Neurofatigue can be a bear to deal with, and it’s not like regular fatigue. It can be ongoing and cause both physical and mental exhaustion. It’s also really difficult to explain it to others who have never experienced it. People around you may say that you’re being “lazy” because you’ve been unable to get out of bed, but you know that’s not the case.

Why does it happen?

Neurofatigue happens for several reasons. It can be the result of the brain injury itself and a result of the healing process. It takes a lot of energy for the brain to repair itself. The brain is essentially the computer that runs our body. It’s responsible for so many things. So, when it has to continue running everything and also work on itself, that results in neurofatigue!

How can I improve it?

This list is meant to be a starting point. We know that sometimes it just takes time or that it might not completely go away. We also know that there will be good days and bad days. But I have had clients implement these strategies with good results, so I wanted to share!

Move more

I know. It seems counterintuitive to move more when you’re exhausted. But when we’re sedentary this leads to a vicious cycle. Fatigue leads to inactivity, which leads to fatigue, which then leads to more inactivity. Remember, you can (and should) start small!

Look at sleep

Do you wake up feeling completely unrefreshed after getting 7+ hours of sleep? Does your partner notice that you snore, or do you wake up gasping/choking? The incidence of Obstructive Sleep Apnea in survivors is much higher than in the general population. An interruption in sleep can lead to daytime fatigue. Talk with your doctor if you think this may be an issue.

Watch your mood

As with movement and fatigue, mood and fatigue also have a similar relationship. Depression can lead to fatigue, but fatigue can also lead to depression. If you’re able to talk with your doctor or a mental health professional, do it. If you don’t have access, at least talk to a friend to let someone know how you’re feeling.

Medication side effects

Do any of your medications have insomnia, fatigue, drowsiness, or sleepiness listed as side effects? If so, talk with your doctor. Advocate for yourself. Ask what they can do.

Use mindfulness

At its core, mindfulness is just the practice of non-judgmental awareness of the present moment. It can be used as a healthy coping strategy to deal with stress and anxiety.
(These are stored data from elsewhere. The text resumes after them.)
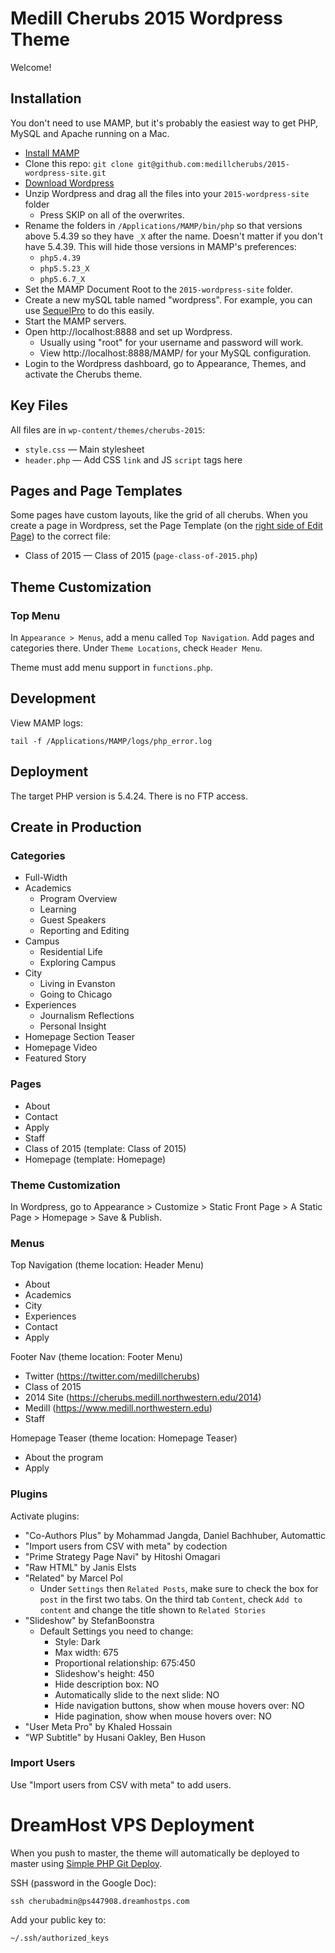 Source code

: # Medill Cherubs 2015 Wordpress Theme
Welcome!

## Installation

You don't need to use MAMP, but it's probably the easiest way to get PHP, MySQL and Apache running on a Mac.

* [Install MAMP](https://www.mamp.info/en/downloads/)
* Clone this repo: `git clone git@github.com:medillcherubs/2015-wordpress-site.git`
* [Download Wordpress](https://wordpress.org/download/)
* Unzip Wordpress and drag all the files into your `2015-wordpress-site` folder
    - Press SKIP on all of the overwrites.
* Rename the folders in `/Applications/MAMP/bin/php` so that versions above 5.4.39 so they have `_X` after the name. Doesn't matter if you don't have 5.4.39. This will hide those versions in MAMP's preferences:
  * `php5.4.39`
  * `php5.5.23_X`
  * `php5.6.7_X`
* Set the MAMP Document Root to the `2015-wordpress-site` folder.
* Create a new mySQL table named "wordpress". For example, you can use [SequelPro](http://www.sequelpro.com/) to do this easily.
* Start the MAMP servers.
* Open http://localhost:8888 and set up Wordpress.
    - Usually using "root" for your username and password will work.
    - View http://localhost:8888/MAMP/ for your MySQL configuration.
* Login to the Wordpress dashboard, go to Appearance, Themes, and activate the Cherubs theme.

## Key Files

All files are in `wp-content/themes/cherubs-2015`:

* `style.css` — Main stylesheet
* `header.php` — Add CSS `link` and JS `script` tags here

## Pages and Page Templates

Some pages have custom layouts, like the grid of all cherubs. When you create a page in Wordpress, set the Page Template (on the [right side of Edit Page](https://cloud.githubusercontent.com/assets/333527/8890884/22107e04-32d7-11e5-912f-f190873d1354.png)) to the correct file:

* Class of 2015 — Class of 2015 (`page-class-of-2015.php`)

## Theme Customization

### Top Menu

In `Appearance > Menus`, add a menu called `Top Navigation`. Add pages and categories there. Under `Theme Locations`, check `Header Menu`.

Theme must add menu support in `functions.php`.

## Development

View MAMP logs:

```
tail -f /Applications/MAMP/logs/php_error.log
```

## Deployment

The target PHP version is 5.4.24. There is no FTP access.

## Create in Production

### Categories

* Full-Width
* Academics
  * Program Overview
  * Learning
  * Guest Speakers
  * Reporting and Editing
* Campus
  * Residential Life
  * Exploring Campus
* City
  * Living in Evanston
  * Going to Chicago
* Experiences
  * Journalism Reflections
  * Personal Insight
* Homepage Section Teaser
* Homepage Video
* Featured Story

### Pages

* About
* Contact
* Apply
* Staff
* Class of 2015 (template: Class of 2015)
* Homepage (template: Homepage)

### Theme Customization

In Wordpress, go to Appearance > Customize > Static Front Page > A Static Page > Homepage > Save & Publish.

### Menus

Top Navigation (theme location: Header Menu)
* About
* Academics
* City
* Experiences
* Contact
* Apply

Footer Nav (theme location: Footer Menu)
* Twitter (https://twitter.com/medillcherubs)
* Class of 2015
* 2014 Site (https://cherubs.medill.northwestern.edu/2014)
* Medill (https://www.medill.northwestern.edu)
* Staff

Homepage Teaser (theme location: Homepage Teaser)
* About the program
* Apply

### Plugins

Activate plugins:

* "Co-Authors Plus" by Mohammad Jangda, Daniel Bachhuber, Automattic
* "Import users from CSV with meta" by codection
* "Prime Strategy Page Navi" by Hitoshi Omagari
* "Raw HTML" by Janis Elsts
* "Related" by Marcel Pol
    - Under `Settings` then `Related Posts`, make sure to check the box for `post` in the first two tabs. On the third tab `Content`, check `Add to content` and change the title shown to `Related Stories`
* "Slideshow" by StefanBoonstra
    - Default Settings you need to change:
        + Style: Dark
        + Max width: 675
        + Proportional relationship: 675:450
        + Slideshow's height: 450
        + Hide description box: NO
        + Automatically slide to the next slide: NO
        + Hide navigation buttons, show when mouse hovers over: NO
        + Hide pagination, show when mouse hovers over: NO
* "User Meta Pro" by Khaled Hossain
* "WP Subtitle" by Husani Oakley, Ben Huson

### Import Users

Use "Import users from CSV with meta" to add users.

# DreamHost VPS Deployment

When you push to master, the theme will automatically be deployed to master using [Simple PHP Git Deploy](https://github.com/markomarkovic/simple-php-git-deploy).


SSH (password in the Google Doc):

```
ssh cherubadmin@ps447908.dreamhostps.com
```

Add your public key to:

```
~/.ssh/authorized_keys
```
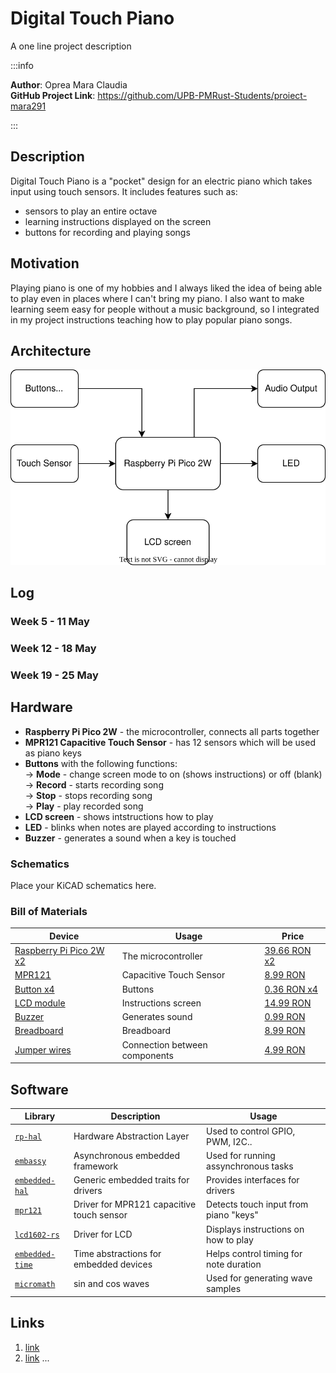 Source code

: # Digital Touch Piano
A one line project description

:::info 

**Author**: Oprea Mara Claudia \
**GitHub Project Link**: https://github.com/UPB-PMRust-Students/proiect-mara291

:::

## Description

Digital Touch Piano is a "pocket" design for an electric piano which takes input using touch sensors. It includes features such as:
- sensors to play an entire octave
- learning instructions displayed on the screen
- buttons for recording and playing songs

## Motivation

Playing piano is one of my hobbies and I always liked the idea of being able to play even in places where I can't bring my piano. I also want to make learning seem easy for people without a music background, so I integrated in my project instructions teaching how to play popular piano songs. 

## Architecture 

 ![alt text](diagram.svg)

## Log

<!-- write your progress here every week -->

### Week 5 - 11 May

### Week 12 - 18 May

### Week 19 - 25 May

## Hardware

- **Raspberry Pi Pico 2W** - the microcontroller, connects all parts together
- **MPR121 Capacitive Touch Sensor** - has 12 sensors which will be used as piano keys
- **Buttons** with the following functions:  
	-> **Mode** - change screen mode to on (shows instructions) or off (blank)  
	-> **Record** - starts recording song  
	-> **Stop** - stops recording song  
	-> **Play** - play recorded song  
- **LCD screen** - shows intstructions how to play
- **LED** - blinks when notes are played according to instructions
- **Buzzer** - generates a sound when a key is touched

### Schematics

Place your KiCAD schematics here.

### Bill of Materials

<!-- Fill out this table with all the hardware components that you might need.

The format is 
```
| [Device](link://to/device) | This is used ... | [price](link://to/store) |

```

-->

| Device | Usage | Price |
|--------|--------|-------|
| [Raspberry Pi Pico 2W x2](https://www.raspberrypi.com/documentation/microcontrollers/raspberry-pi-pico.html) | The microcontroller | [39.66 RON x2](https://www.optimusdigital.ro/en/raspberry-pi-boards/12394-raspberry-pi-pico-w.html) |
| [MPR121](https://www.raspberrypi.com/documentation/microcontrollers/raspberry-pi-pico.html) | Capacitive Touch Sensor | [8.99 RON](https://www.optimusdigital.ro/en/raspberry-pi-boards/12394-raspberry-pi-pico-w.html) |
| [Button x4](https://www.raspberrypi.com/documentation/microcontrollers/raspberry-pi-pico.html) | Buttons | [0.36 RON x4](https://www.optimusdigital.ro/en/raspberry-pi-boards/12394-raspberry-pi-pico-w.html) |
| [LCD module](https://www.raspberrypi.com/documentation/microcontrollers/raspberry-pi-pico.html) | Instructions screen | [14.99 RON](https://www.optimusdigital.ro/en/raspberry-pi-boards/12394-raspberry-pi-pico-w.html) |
| [Buzzer](https://www.raspberrypi.com/documentation/microcontrollers/raspberry-pi-pico.html) | Generates sound | [0.99 RON](https://www.optimusdigital.ro/en/raspberry-pi-boards/12394-raspberry-pi-pico-w.html) |
| [Breadboard](https://www.raspberrypi.com/documentation/microcontrollers/raspberry-pi-pico.html) | Breadboard | [8.99 RON](https://www.optimusdigital.ro/en/raspberry-pi-boards/12394-raspberry-pi-pico-w.html) |
| [Jumper wires](https://www.raspberrypi.com/documentation/microcontrollers/raspberry-pi-pico.html) | Connection between components | [4.99 RON](https://www.optimusdigital.ro/en/raspberry-pi-boards/12394-raspberry-pi-pico-w.html) |


## Software

| Library | Description | Usage |
|--------|-------------|-------|
| [`rp-hal`](https://crates.io/crates/rp-hal) | Hardware Abstraction Layer | Used to control GPIO, PWM, I2C.. |
| [`embassy`](https://embassy.dev) | Asynchronous embedded framework | Used for running assynchronous tasks |
| [`embedded-hal`](https://crates.io/crates/embedded-hal) | Generic embedded traits for drivers | Provides interfaces for drivers |
| [`mpr121`](https://crates.io/crates/mpr121) | Driver for MPR121 capacitive touch sensor | Detects touch input from piano "keys" |
| [`lcd1602-rs`](https://crates.io/crates/lcd1602-rs) | Driver for LCD | Displays instructions on how to play |
| [`embedded-time`](https://crates.io/crates/embedded-time) | Time abstractions for embedded devices | Helps control timing for note duration |
| [`micromath`](https://crates.io/crates/micromath) | sin and cos waves | Used for generating wave samples |


## Links

<!-- Add a few links that inspired you and that you think you will use for your project -->

1. [link](https://example.com)
2. [link](https://example3.com)
...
We know that stress and anxiety lead to increased fatigue, so using mindfulness to cope may reduce fatigue.

Watch your nutrition

You may not immediately think of food when you think of fatigue, but what we put in our bodies absolutely affects fatigue levels. Especially foods with a high glycemic index like white bread, white rice, fried foods, cakes, cookies, chips, and dried fruits. These foods cause our blood sugar to rise quickly and then crash shortly thereafter. Avoid these foods and opt for something high in fiber, protein, and healthy fats.

Reduce decision fatigue

Decision fatigue happens when we have to make too many decisions in a short amount of time. And I specifically mean day-to-day decisions like what to wear, eat, etc. Solving some of these decisions ahead of time can give your brain space to breathe.